Au début des années 1960, les guerres coloniales africaines (Angola, Guinée-Bissau, Mozambique, Cap-Vert) et l’invasion de Goa par les Indiens affaiblissent encore le pays et annoncent la fin de l’empire colonial. A l’intérieur, la politique salazariste mise tout sur le tourisme – naissant en Algarve – et sur l’agriculture. Or ce secteur est progressivement relégué chez tous les voisins européens, qui voient davantage leur avenir dans l’industrie. Géré comme un grand domaine rural, le Portugal devient, en quarante ans, un pays arriéré. Après la mort de Salazar, le régime qu’il avait instauré ne dura que quelques années, sous la conduite de son successeur, Marcelo Caetano.

Révolution des Œillets et décolonisation

Le 25 avril 1974, une insurrection militaire à Lisbonne met fin à la dictature. Les généraux rebelles, œillets rouges à la boutonnière, prennent la capitale et libèrent le peuple du joug de l’Etat. Les libertés civiles sont restaurées et les prisonniers politiques libérés. Le lourd dossier de la décolonisation est enfin ouvert, déclenchant une vague de retornados, descendants des colons d’Afrique qui débarquent en métropole. Au même moment, le Timor-Oriental est envahi par les troupes indonésiennes.
La démocratie enfin instaurée, le Portugal se remet péniblement, dans le dernier quart du XXe siècle, des écueils d’une politique surannée. Les efforts économiques, couronnés de succès, entrepris par ce peuple au volontarisme hors du commun, l’adhésion à la Communauté européenne et, tout récemment, à la zone monétaire euro, font renaître le Portugal sur la scène diplomatique internationale, l’obligeant pour la première fois de son histoire à se tourner vers le continent. Macao, dernier bastion portugais d’Asie, est restitué à la Chine en décembre 1999.

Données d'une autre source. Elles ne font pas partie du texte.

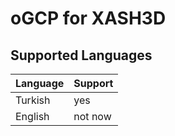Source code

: # oGCP for XASH3D
## Supported Languages
| Language | Support |
|----------|---------|
| Turkish  | yes     |
| English  | not now |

Le Timor dans la tourmente

Rendu public assez récemment, à la suite d’exactions commises par l’armée indonésienne sur la population, le conflit du Timor est longtemps resté la dernière épine du Portugal colonial. L’île, annexée par l’Indonésie en 1975, est coupée en deux, la partie orientale revendiquant son indépendance. A l’issue de violents combats et sous la pression du Portugal, l’ONU est chargée d’administrer le territoire. Finalement, l’indépendance sera accordée au territoire du Timor oriental. Les premières élections libres ont lieu en 2001 afin de créer une assemblée constituante. En 2002, l’ancien chef rebelle, Xanana Gusmão, devient le premier chef d’Etat de Timor-Lorosae.